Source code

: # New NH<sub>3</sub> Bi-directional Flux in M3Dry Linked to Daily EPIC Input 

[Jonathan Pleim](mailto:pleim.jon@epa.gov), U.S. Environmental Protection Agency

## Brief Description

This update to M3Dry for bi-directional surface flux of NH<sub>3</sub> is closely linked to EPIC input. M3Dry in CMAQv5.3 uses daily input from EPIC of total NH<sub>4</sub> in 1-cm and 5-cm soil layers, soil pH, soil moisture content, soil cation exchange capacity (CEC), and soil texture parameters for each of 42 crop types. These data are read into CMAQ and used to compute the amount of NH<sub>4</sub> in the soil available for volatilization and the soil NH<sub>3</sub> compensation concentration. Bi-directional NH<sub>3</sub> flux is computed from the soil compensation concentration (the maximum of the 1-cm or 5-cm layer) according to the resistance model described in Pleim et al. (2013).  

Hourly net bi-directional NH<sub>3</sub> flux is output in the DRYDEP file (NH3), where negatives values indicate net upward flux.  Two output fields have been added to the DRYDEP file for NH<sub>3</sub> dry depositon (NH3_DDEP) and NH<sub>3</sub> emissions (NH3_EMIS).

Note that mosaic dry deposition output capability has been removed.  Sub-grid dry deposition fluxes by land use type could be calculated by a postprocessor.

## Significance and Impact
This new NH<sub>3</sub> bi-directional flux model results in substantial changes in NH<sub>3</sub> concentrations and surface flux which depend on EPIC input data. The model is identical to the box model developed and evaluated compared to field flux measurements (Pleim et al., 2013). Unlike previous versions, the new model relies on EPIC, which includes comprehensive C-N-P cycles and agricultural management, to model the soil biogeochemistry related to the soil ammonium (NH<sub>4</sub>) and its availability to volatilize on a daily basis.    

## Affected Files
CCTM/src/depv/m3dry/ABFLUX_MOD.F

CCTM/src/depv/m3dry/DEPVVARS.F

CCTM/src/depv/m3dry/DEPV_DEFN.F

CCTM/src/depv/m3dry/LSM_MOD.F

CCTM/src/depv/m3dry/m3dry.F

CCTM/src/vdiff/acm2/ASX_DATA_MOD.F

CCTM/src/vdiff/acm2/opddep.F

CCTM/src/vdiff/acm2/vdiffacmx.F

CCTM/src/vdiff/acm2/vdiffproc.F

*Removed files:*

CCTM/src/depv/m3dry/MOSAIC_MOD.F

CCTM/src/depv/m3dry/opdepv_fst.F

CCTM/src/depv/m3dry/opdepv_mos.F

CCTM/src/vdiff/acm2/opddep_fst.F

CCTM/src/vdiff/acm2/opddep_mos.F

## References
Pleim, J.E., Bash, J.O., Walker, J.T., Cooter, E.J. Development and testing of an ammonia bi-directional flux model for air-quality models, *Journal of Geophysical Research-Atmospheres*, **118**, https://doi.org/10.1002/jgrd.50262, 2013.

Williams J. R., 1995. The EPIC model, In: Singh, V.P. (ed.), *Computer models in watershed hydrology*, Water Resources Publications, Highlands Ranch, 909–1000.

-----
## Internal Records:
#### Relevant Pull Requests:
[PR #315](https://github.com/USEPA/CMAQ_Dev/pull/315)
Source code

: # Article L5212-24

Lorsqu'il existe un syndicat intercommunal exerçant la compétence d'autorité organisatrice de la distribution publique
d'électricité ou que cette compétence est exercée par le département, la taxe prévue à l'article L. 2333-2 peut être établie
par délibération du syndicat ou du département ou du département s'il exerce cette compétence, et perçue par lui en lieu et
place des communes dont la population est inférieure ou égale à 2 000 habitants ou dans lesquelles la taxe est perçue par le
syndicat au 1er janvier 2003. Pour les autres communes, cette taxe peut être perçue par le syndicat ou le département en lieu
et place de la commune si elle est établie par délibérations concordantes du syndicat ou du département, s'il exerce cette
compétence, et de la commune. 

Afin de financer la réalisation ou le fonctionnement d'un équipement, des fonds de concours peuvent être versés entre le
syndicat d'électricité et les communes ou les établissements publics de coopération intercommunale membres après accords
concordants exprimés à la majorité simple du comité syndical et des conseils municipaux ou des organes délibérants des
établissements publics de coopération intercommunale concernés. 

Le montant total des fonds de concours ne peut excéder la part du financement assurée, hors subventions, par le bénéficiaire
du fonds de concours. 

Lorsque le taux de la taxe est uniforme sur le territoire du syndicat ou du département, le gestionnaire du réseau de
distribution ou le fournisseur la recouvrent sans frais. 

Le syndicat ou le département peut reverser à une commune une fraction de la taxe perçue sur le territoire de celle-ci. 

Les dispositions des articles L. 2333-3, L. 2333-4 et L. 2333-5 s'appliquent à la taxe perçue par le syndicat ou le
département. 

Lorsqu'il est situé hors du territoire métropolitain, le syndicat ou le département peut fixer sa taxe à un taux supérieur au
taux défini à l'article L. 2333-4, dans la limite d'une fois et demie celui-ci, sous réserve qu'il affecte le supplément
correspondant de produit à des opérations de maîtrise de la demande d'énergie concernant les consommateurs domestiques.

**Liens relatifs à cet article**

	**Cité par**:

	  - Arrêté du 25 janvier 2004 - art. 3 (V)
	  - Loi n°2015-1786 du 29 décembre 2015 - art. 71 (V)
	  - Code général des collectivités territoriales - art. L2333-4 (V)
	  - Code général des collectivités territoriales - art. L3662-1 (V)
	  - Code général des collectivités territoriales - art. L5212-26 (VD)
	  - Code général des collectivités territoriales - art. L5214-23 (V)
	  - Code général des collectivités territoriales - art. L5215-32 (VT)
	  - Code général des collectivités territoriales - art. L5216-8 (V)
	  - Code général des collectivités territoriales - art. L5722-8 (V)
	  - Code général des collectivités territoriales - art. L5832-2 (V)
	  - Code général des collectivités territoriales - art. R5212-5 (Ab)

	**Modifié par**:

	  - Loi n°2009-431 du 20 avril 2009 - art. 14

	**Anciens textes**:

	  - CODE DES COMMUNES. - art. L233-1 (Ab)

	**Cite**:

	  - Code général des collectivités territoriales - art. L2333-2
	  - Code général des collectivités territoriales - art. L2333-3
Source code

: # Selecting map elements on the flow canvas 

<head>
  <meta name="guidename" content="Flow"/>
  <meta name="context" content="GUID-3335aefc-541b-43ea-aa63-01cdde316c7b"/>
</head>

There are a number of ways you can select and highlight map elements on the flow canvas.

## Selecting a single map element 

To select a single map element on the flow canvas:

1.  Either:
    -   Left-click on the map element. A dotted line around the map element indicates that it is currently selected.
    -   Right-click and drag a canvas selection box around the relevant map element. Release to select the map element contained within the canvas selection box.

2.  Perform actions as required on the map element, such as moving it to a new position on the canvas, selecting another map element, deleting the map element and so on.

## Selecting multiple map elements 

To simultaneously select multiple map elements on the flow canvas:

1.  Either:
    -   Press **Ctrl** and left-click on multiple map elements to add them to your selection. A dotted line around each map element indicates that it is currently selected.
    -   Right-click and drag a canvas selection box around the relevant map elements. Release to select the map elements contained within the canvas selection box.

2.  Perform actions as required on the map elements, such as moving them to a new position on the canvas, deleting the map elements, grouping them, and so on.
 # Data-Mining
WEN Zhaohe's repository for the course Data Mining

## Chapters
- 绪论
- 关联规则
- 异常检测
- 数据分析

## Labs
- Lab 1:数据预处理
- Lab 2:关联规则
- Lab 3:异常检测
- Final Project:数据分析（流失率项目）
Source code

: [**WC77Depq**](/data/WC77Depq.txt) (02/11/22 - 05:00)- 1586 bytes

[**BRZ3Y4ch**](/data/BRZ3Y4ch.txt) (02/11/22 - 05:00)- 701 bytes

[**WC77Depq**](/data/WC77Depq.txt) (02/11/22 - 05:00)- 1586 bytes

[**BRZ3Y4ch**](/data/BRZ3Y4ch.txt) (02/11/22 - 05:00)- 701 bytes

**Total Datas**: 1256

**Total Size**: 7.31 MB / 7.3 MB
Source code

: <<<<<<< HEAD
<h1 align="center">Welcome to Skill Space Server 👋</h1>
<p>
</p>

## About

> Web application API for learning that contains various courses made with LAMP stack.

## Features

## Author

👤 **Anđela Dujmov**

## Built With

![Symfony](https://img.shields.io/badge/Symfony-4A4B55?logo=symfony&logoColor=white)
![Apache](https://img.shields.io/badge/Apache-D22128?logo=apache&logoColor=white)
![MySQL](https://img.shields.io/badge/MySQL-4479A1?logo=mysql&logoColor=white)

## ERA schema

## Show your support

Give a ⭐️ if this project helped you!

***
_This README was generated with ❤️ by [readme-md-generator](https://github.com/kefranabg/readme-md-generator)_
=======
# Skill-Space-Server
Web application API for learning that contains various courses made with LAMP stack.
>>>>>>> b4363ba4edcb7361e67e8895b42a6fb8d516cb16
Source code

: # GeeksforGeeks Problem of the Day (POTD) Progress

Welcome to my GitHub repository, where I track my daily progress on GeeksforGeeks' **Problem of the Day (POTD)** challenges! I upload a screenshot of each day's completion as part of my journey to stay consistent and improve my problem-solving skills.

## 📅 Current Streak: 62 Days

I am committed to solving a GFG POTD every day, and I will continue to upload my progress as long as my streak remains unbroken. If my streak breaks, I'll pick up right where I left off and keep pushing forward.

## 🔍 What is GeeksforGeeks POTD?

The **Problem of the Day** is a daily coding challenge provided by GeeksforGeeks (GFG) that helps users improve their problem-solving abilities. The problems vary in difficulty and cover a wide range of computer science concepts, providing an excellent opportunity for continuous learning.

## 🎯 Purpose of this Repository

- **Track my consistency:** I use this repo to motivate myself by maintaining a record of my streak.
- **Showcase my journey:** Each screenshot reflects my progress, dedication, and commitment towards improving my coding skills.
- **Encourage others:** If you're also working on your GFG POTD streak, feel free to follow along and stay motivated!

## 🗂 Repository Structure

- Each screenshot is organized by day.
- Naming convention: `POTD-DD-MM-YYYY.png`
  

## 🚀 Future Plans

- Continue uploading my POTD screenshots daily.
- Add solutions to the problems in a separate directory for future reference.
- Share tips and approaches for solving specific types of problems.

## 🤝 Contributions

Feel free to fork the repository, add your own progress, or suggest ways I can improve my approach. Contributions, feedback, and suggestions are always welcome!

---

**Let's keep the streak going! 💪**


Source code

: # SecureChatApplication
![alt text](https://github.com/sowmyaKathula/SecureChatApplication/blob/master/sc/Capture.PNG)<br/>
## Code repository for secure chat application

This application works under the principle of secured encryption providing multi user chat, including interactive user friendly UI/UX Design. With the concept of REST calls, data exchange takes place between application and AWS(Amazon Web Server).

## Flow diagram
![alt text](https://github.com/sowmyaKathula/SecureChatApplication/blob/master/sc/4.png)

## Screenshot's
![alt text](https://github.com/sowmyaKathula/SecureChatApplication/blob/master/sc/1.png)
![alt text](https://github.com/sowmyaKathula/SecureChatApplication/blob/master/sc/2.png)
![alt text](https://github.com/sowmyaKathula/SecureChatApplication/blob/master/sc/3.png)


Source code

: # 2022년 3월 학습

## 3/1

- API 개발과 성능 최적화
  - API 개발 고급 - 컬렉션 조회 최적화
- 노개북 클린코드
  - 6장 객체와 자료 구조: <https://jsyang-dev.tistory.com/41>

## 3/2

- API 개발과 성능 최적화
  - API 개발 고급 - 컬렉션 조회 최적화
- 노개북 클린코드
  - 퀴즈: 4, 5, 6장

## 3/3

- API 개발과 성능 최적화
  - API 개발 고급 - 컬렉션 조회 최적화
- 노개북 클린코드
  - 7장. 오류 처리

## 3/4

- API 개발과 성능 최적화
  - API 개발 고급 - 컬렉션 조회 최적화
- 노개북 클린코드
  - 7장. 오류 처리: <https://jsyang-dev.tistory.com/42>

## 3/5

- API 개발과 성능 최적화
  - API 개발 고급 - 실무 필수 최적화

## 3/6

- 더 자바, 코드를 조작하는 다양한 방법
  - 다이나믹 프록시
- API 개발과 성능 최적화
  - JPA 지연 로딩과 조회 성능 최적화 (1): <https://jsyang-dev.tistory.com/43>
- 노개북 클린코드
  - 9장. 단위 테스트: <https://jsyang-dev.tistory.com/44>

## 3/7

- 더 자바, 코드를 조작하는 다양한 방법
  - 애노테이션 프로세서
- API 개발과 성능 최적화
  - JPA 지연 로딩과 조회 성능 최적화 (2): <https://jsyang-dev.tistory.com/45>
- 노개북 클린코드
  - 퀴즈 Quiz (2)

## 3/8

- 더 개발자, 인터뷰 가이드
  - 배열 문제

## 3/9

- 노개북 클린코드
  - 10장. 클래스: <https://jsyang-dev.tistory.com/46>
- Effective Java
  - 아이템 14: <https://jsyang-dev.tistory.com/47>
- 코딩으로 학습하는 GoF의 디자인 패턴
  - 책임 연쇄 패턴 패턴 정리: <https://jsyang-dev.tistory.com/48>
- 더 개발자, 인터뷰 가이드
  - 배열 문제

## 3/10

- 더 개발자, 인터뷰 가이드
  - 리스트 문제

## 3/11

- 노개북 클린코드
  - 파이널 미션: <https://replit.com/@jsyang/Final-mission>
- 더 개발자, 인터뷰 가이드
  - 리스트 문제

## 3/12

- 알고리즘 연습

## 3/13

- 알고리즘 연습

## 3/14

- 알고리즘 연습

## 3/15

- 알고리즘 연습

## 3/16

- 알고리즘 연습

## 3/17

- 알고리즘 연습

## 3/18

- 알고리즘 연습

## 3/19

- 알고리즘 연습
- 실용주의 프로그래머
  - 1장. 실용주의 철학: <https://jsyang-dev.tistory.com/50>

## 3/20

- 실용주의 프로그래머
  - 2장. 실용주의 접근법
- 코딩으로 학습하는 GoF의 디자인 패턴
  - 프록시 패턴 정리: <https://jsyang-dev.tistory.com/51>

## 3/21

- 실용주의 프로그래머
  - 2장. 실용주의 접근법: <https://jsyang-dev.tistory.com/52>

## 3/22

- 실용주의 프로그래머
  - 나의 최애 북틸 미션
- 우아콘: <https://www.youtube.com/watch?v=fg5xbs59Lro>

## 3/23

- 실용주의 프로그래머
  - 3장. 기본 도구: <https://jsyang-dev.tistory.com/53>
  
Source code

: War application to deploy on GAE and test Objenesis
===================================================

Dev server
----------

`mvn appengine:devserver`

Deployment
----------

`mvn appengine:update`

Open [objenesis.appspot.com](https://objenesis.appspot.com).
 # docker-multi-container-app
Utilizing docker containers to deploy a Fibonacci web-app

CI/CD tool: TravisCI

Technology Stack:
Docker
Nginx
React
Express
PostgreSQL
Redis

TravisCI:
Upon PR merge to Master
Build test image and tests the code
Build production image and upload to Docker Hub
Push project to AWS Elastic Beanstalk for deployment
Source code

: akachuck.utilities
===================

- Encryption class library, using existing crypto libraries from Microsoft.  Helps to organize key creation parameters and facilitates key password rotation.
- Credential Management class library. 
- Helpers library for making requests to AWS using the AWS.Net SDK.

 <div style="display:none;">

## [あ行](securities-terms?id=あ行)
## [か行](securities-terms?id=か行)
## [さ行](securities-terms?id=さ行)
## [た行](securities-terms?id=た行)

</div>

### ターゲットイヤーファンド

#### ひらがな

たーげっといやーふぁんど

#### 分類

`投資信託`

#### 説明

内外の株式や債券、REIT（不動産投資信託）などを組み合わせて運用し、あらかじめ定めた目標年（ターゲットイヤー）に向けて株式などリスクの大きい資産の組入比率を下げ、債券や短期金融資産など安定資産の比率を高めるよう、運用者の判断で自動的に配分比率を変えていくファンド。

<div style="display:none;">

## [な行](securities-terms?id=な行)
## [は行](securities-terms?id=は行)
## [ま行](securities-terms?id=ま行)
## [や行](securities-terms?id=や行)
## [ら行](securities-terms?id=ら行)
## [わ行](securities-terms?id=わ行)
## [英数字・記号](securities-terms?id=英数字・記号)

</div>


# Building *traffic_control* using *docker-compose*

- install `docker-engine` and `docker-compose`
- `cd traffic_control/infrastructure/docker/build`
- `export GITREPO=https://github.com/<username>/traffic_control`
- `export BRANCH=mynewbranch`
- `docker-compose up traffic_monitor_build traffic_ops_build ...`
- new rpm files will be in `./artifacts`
· · · ·
What is expected: Check each line of the data for "Contributions". Copy the lines where it turns up.

Exercise response:
## 🤝 Contributions
Feel free to fork the repository, add your own progress, or suggest ways I can improve my approach. Contributions, feedback, and suggestions are always welcome!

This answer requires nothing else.